You broke it, you buy it…..

With respect, I disagree on one point. When he said that if we liked our insurance, we could keep our insurance, Obama wasn’t lying, per se. You can keep your insurance if you like it.

Just be prepared to pay an enormous tax penalty if some nameless, faceless bureaucrat decides it’s not “good enough.”

“It never really made sense to destroy a system that was satisfactory to the majority (253.4 million) . . . ”

What counts as “satisfactory?” My wife and I both have very good health insurance. As such we would probably be counted among the “satisfied.” But between the two of us we pay over $14,000 per year in insurance premiums, plus another $4,000 in deductible and copays. If you’re counting, that comes out to $18,000 per year, or $1,500 per month, equivalent to a job paying $8.65 per hour.

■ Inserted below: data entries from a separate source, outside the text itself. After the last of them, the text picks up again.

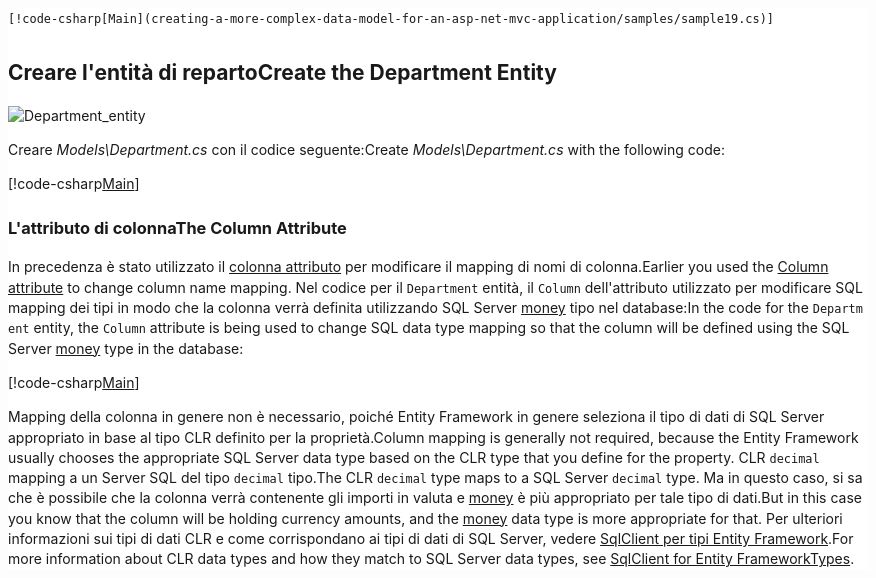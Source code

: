     [!code-csharp[Main](creating-a-more-complex-data-model-for-an-asp-net-mvc-application/samples/sample19.cs)]

## <a name="create-the-department-entity"></a><span data-ttu-id="39c76-255">Creare l'entità di reparto</span><span class="sxs-lookup"><span data-stu-id="39c76-255">Create the Department Entity</span></span>

![Department_entity](creating-a-more-complex-data-model-for-an-asp-net-mvc-application/_static/image10.png)

<span data-ttu-id="39c76-257">Creare *Models\Department.cs* con il codice seguente:</span><span class="sxs-lookup"><span data-stu-id="39c76-257">Create *Models\Department.cs* with the following code:</span></span>

[!code-csharp[Main](creating-a-more-complex-data-model-for-an-asp-net-mvc-application/samples/sample20.cs)]

### <a name="the-column-attribute"></a><span data-ttu-id="39c76-258">L'attributo di colonna</span><span class="sxs-lookup"><span data-stu-id="39c76-258">The Column Attribute</span></span>

<span data-ttu-id="39c76-259">In precedenza è stato utilizzato il [colonna attributo](https://msdn.microsoft.com/en-us/library/system.componentmodel.dataannotations.schema.columnattribute.aspx) per modificare il mapping di nomi di colonna.</span><span class="sxs-lookup"><span data-stu-id="39c76-259">Earlier you used the [Column attribute](https://msdn.microsoft.com/en-us/library/system.componentmodel.dataannotations.schema.columnattribute.aspx) to change column name mapping.</span></span> <span data-ttu-id="39c76-260">Nel codice per il `Department` entità, il `Column` dell'attributo utilizzato per modificare SQL mapping dei tipi in modo che la colonna verrà definita utilizzando SQL Server [money](https://msdn.microsoft.com/en-us/library/ms179882.aspx) tipo nel database:</span><span class="sxs-lookup"><span data-stu-id="39c76-260">In the code for the `Department` entity, the `Column` attribute is being used to change SQL data type mapping so that the column will be defined using the SQL Server [money](https://msdn.microsoft.com/en-us/library/ms179882.aspx) type in the database:</span></span>

[!code-csharp[Main](creating-a-more-complex-data-model-for-an-asp-net-mvc-application/samples/sample21.cs)]

<span data-ttu-id="39c76-261">Mapping della colonna in genere non è necessario, poiché Entity Framework in genere seleziona il tipo di dati di SQL Server appropriato in base al tipo CLR definito per la proprietà.</span><span class="sxs-lookup"><span data-stu-id="39c76-261">Column mapping is generally not required, because the Entity Framework usually chooses the appropriate SQL Server data type based on the CLR type that you define for the property.</span></span> <span data-ttu-id="39c76-262">CLR `decimal` mapping a un Server SQL del tipo `decimal` tipo.</span><span class="sxs-lookup"><span data-stu-id="39c76-262">The CLR `decimal` type maps to a SQL Server `decimal` type.</span></span> <span data-ttu-id="39c76-263">Ma in questo caso, si sa che è possibile che la colonna verrà contenente gli importi in valuta e [money](https://msdn.microsoft.com/en-us/library/ms179882.aspx) è più appropriato per tale tipo di dati.</span><span class="sxs-lookup"><span data-stu-id="39c76-263">But in this case you know that the column will be holding currency amounts, and the [money](https://msdn.microsoft.com/en-us/library/ms179882.aspx) data type is more appropriate for that.</span></span> <span data-ttu-id="39c76-264">Per ulteriori informazioni sui tipi di dati CLR e come corrispondano ai tipi di dati di SQL Server, vedere [SqlClient per tipi Entity Framework](https://msdn.microsoft.com/en-us/library/bb896344.aspx).</span><span class="sxs-lookup"><span data-stu-id="39c76-264">For more information about CLR data types and how they match to SQL Server data types, see [SqlClient for Entity FrameworkTypes](https://msdn.microsoft.com/en-us/library/bb896344.aspx).</span></span>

Because of how much we pay for insurance and health care, we have the “satisfaction” of not knowing if we’ll be able to afford food at the end of the month. We have the “satisfaction” of never going to a movie or eating out. Satisfactory indeed.

    allmenroder in reply to siguiriya. | July 26, 2013 at 3:58 pm

    I’m sure you’re wife is very happy that you’ve managed to keep your internet access rather than, you know, having the satisfaction of taking her out by perhaps cancelling the service and using the monthly access fee for something else.